Police investigating the disappearance of RAF gunner Corrie McKeague have begun to search a landfill site this week.

It follows work to move 8000 tonnes of bulk material to make the area safe to search.

Mr McKeague, 23, from Dunfermline in Fife, vanished on a night out with friends on September 24 last year in Bury St Edmunds, Suffolk.

CCTV shows a waste lorry made a collection in the area Mr McKeague was last seen shortly after a confirmed sighting of him and the vehicle's route appeared to coincide with the movements of Mr McKeague's phone.

But police said its load weighed less than 33lb (15kg) and forensic examinations found no trace of him in the lorry.

On Monday, police started the search of the landfill site in Milton, Cambridgeshire, this week.

Detective superintendent Katie Elliott, of Suffolk Police, said: "The search is likely to take six to ten weeks to complete, although this will obviously depend on daily progress on the site.

"We have a large area, around 920 square metres, up to a depth of eight metres, of waste to search through and a plan has been put in place to manage this process to ensure a thorough and comprehensive search is undertaken.

"Teams of specialist search trained police officers from both Suffolk and Norfolk will be carrying out the work to find anything that may be linked to the investigation.

"In planning the search we have taken into account not only the need to find Corrie but also factors including the noise, odour and disruption implications for local residents and site workers, and the safety and welfare of the officers who will undertake the search."

Ms Elliott added: "We need to find him and discover what happened to him. While the search may not provide the answers as to what happened it is something we need to do as our investigation continues."

Suffolk Police arrested and bailed a man in connection with the disappearance of Mr McKeague last week.
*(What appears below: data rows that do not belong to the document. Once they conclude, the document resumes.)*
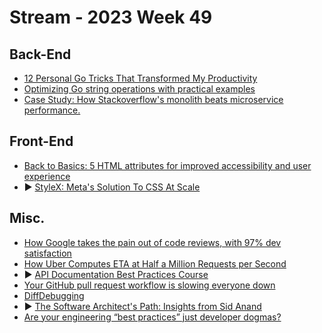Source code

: # Stream - 2023 Week 49

## Back-End

- [12 Personal Go Tricks That Transformed My Productivity](https://blog.devtrovert.com/p/12-personal-go-tricks-that-transformed)
- [Optimizing Go string operations with practical examples](https://medium.com/@ozoniuss/optimizing-go-string-operations-with-practical-examples-83df39b776fb)
- [Case Study: How Stackoverflow's monolith beats microservice performance.](https://www.linkedin.com/pulse/case-study-how-stackoverflows-monolith-beats-navjot-bansal/)

## Front-End

- [Back to Basics: 5 HTML attributes for improved accessibility and user experience](https://www.htmhell.dev/adventcalendar/2023/4/)
- ▶️ [StyleX: Meta's Solution To CSS At Scale](https://www.youtube.com/watch?v=6ZDiGtg1jN4)

## Misc.

- [How Google takes the pain out of code reviews, with 97% dev satisfaction](https://engineercodex.substack.com/p/how-google-takes-the-pain-out-of)
- [How Uber Computes ETA at Half a Million Requests per Second](https://newsletter.systemdesign.one/p/uber-eta)
- ▶️ [API Documentation Best Practices Course](https://www.freecodecamp.org/news/api-documentation-best-practices-course/)
- [Your GitHub pull request workflow is slowing everyone down](https://graphite.dev/blog/your-github-pr-workflow-is-slow)
- [DiffDebugging](https://martinfowler.com/bliki/DiffDebugging.html)
- ▶️ [The Software Architect's Path: Insights from Sid Anand](https://www.infoq.com/podcasts/sid-anand-software-architect-path/)
- [Are your engineering “best practices” just developer dogmas?](https://shiftmag.dev/software-engineering-best-practices-dogmas-1681/)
The 26-year-old man was arrested on suspicion of attempting to pervert the course of justice, before being released to answer bail in April.

He is not the driver of a bin lorry which collected refuse from the area where Mr McKeague was last seen and he is not a relative of the missing man, police added.

The last CCTV sighting of Mr McKeague showed him walking from a shop doorway and into a horseshoe-shaped area in Brentgovel Street, with no sign of him emerging.